The next section of the plan where we see dementia considered is the chapter on progress around care quality and outcomes. Here the plan lists the ‘biggest killers and disablers of our population’ and dementia is on that list along with cancer, mental health, multimorbidity, cardiovascular and respiratory conditions. It is disappointing as a result to see that the other conditions listed all have detailed sections of the plan stating targets and strategies to combat that but there is nothing like that for dementia. It would seem that dementia is still not given the same priority as other diseases in this way, despite figures that show that more than a million people will be living with the disease by 2025. We would urge the Government to consider this more of a priority going forward and to put in place planning on how health care together with social care can support people living with dementia in years to come.

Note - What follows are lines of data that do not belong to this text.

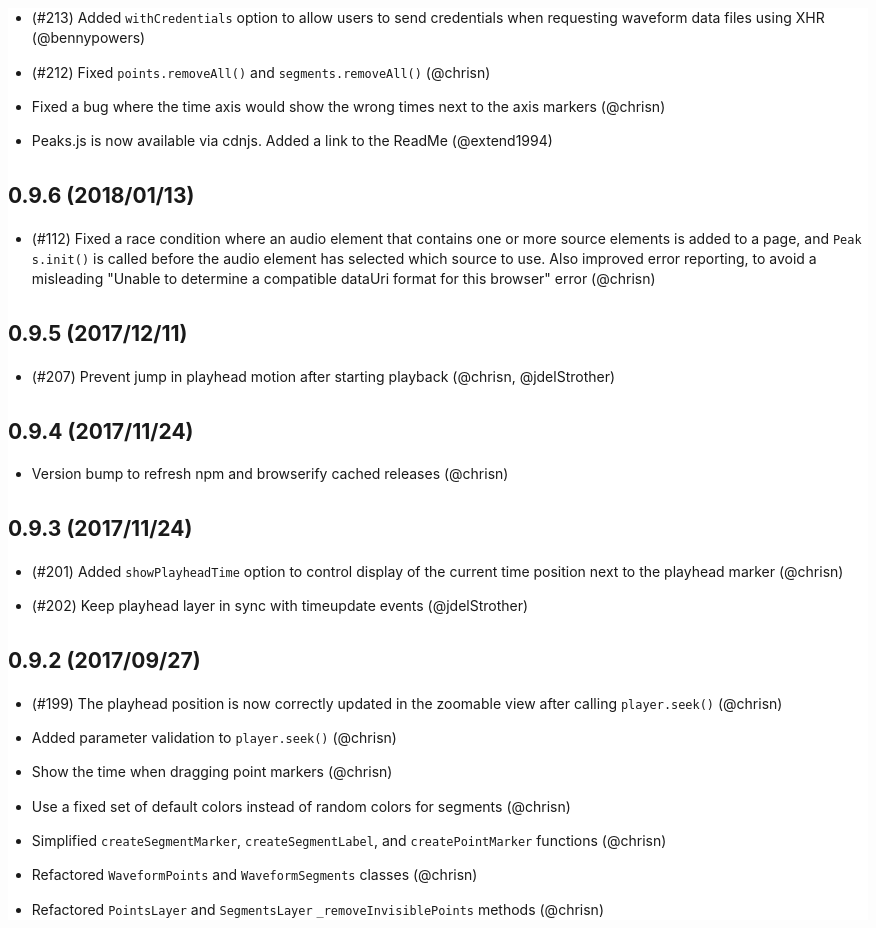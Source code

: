  * (#213) Added `withCredentials` option to allow users to send credentials
   when requesting waveform data files using XHR (@bennypowers)

 * (#212) Fixed `points.removeAll()` and `segments.removeAll()` (@chrisn)

 * Fixed a bug where the time axis would show the wrong times next to the
   axis markers (@chrisn)

 * Peaks.js is now available via cdnjs. Added a link to the ReadMe
   (@extend1994)

## 0.9.6 (2018/01/13)

 * (#112) Fixed a race condition where an audio element that contains
   one or more source elements is added to a page, and `Peaks.init()`
   is called before the audio element has selected which source
   to use. Also improved error reporting, to avoid a misleading "Unable to
   determine a compatible dataUri format for this browser" error (@chrisn)

## 0.9.5 (2017/12/11)

 * (#207) Prevent jump in playhead motion after starting playback
   (@chrisn, @jdelStrother)

## 0.9.4 (2017/11/24)

 * Version bump to refresh npm and browserify cached releases (@chrisn)

## 0.9.3 (2017/11/24)

 * (#201) Added `showPlayheadTime` option to control display of the current time
   position next to the playhead marker (@chrisn)

 * (#202) Keep playhead layer in sync with timeupdate events (@jdelStrother)

## 0.9.2 (2017/09/27)

 * (#199) The playhead position is now correctly updated in the zoomable
   view after calling `player.seek()` (@chrisn)

 * Added parameter validation to `player.seek()` (@chrisn)

 * Show the time when dragging point markers (@chrisn)

 * Use a fixed set of default colors instead of random colors for segments
   (@chrisn)

 * Simplified `createSegmentMarker`, `createSegmentLabel`, and
   `createPointMarker` functions (@chrisn)

 * Refactored `WaveformPoints` and `WaveformSegments` classes (@chrisn)

 * Refactored `PointsLayer` and `SegmentsLayer` `_removeInvisiblePoints` methods
   (@chrisn)
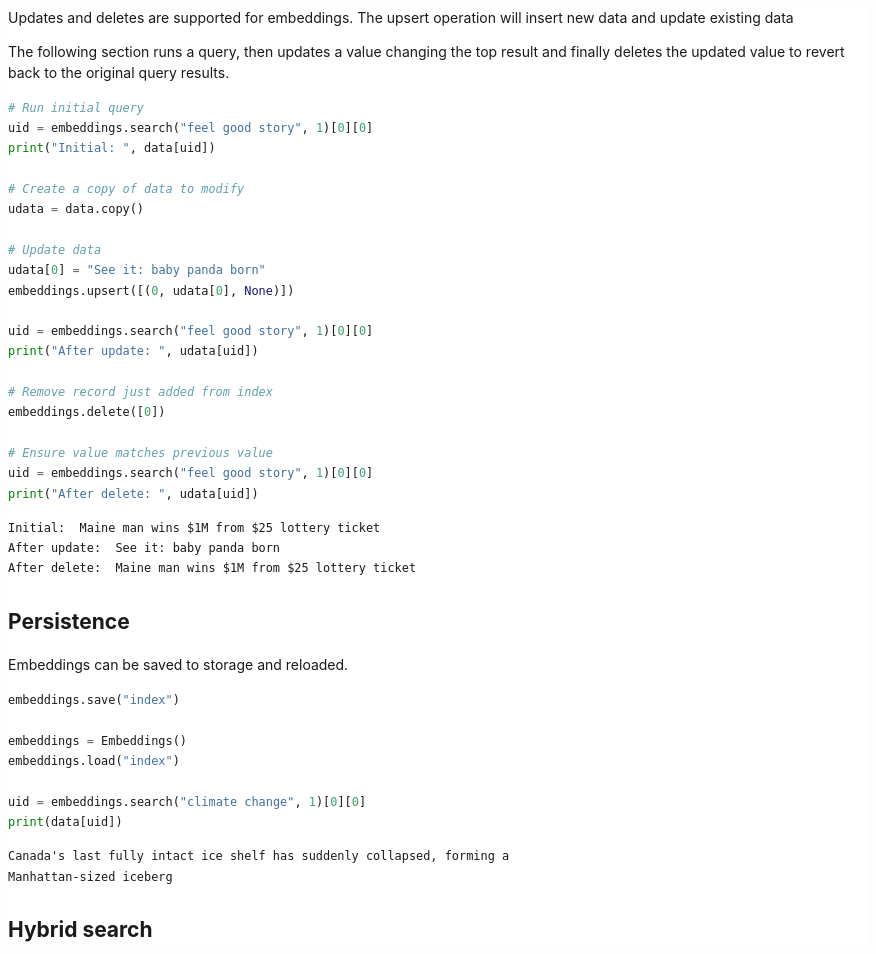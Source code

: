 Updates and deletes are supported for embeddings. The upsert operation will insert new data and update existing data

The following section runs a query, then updates a value changing the top result and finally deletes the updated value to revert back to the original query results.

```python
# Run initial query
uid = embeddings.search("feel good story", 1)[0][0]
print("Initial: ", data[uid])

# Create a copy of data to modify
udata = data.copy()

# Update data
udata[0] = "See it: baby panda born"
embeddings.upsert([(0, udata[0], None)])

uid = embeddings.search("feel good story", 1)[0][0]
print("After update: ", udata[uid])

# Remove record just added from index
embeddings.delete([0])

# Ensure value matches previous value
uid = embeddings.search("feel good story", 1)[0][0]
print("After delete: ", udata[uid])
```

```shell
Initial:  Maine man wins $1M from $25 lottery ticket
After update:  See it: baby panda born
After delete:  Maine man wins $1M from $25 lottery ticket
```

## Persistence

Embeddings can be saved to storage and reloaded.

```python
embeddings.save("index")

embeddings = Embeddings()
embeddings.load("index")

uid = embeddings.search("climate change", 1)[0][0]
print(data[uid])
```

```shell
Canada's last fully intact ice shelf has suddenly collapsed, forming a
Manhattan-sized iceberg
```

## Hybrid search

That last point could perhaps provide a clue as to why more focus isn’t on dementia in this long term plan. The nature of the disease in most cases is that it is long term and so people require support and multi-agency working from an integrated health and social care service. And at this point we have to state that we are disappointed that the Social Care Green Paper that was originally scheduled for summer 2018 wasn’t published with the long term plan. New initiatives around community teams or easing pressure on hospitals are unlikely to be effective if they are supported by under-resourced and over-stretched adult services teams. Changing the focus of policy towards prevention is commendable but to have a positive and sustained impact it will need to be backed up by programmes and services provided locally. In the current climate local authorities don’t have budget to provide these. We await further information on when that reform to the social care system may be delivered and hope it will be integrated with the plans laid out in this long term plan.